▸ **DATA**:

--- START ---

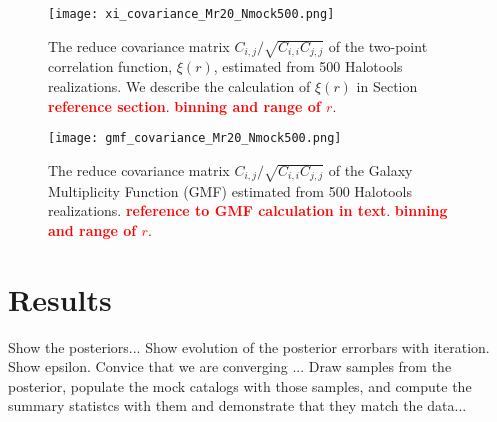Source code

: \documentclass[12pt, preprint]{aastex}
\newcommand{\todo}[1]{{\bf \textcolor{red}{ #1}}}
\begin{document}


\begin{figure}
\texttt{[image: xi\_covariance\_Mr20\_Nmock500.png]}
\caption{The reduce covariance matrix $C_{i,j}/\sqrt{C_{i,i} C_{j,j}}$ of 
the two-point correlation function, $\xi(r)$, estimated from 500 Halotools 
realizations. We describe the calculation of $\xi(r)$ in Section \todo{reference section}. \todo{binning and range of $r$}.}
\label{fig:2pcf_cov}
\end{figure}
\begin{figure}
  \texttt{[image: gmf\_covariance\_Mr20\_Nmock500.png]}
\caption{The reduce covariance matrix $C_{i,j}/\sqrt{C_{i,i} C_{j,j}}$ of 
the Galaxy Multiplicity Function (GMF) estimated from 500 Halotools 
realizations. \todo{reference to GMF calculation in text}. 
\todo{binning and range of $r$}.}
\label{fig:gmf_cov}
\end{figure}

\section{Results}\label{sec:results}
Show the posteriors...
Show evolution of the posterior errorbars with iteration. Show epsilon. Convice that we are converging ...
Draw samples from the posterior, populate the mock catalogs with those samples, and compute the summary statistcs with them 
and demonstrate that they match the data...
\end{document}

--- END ---

▸ **ACTION ITEM**:
Whenever a line includes the word "with", pull it out of the entries.

▸ **WRITTEN RESPONSE**:
Show evolution of the posterior errorbars with iteration. Show epsilon. Convice that we are converging ...
Draw samples from the posterior, populate the mock catalogs with those samples, and compute the summary statistcs with them 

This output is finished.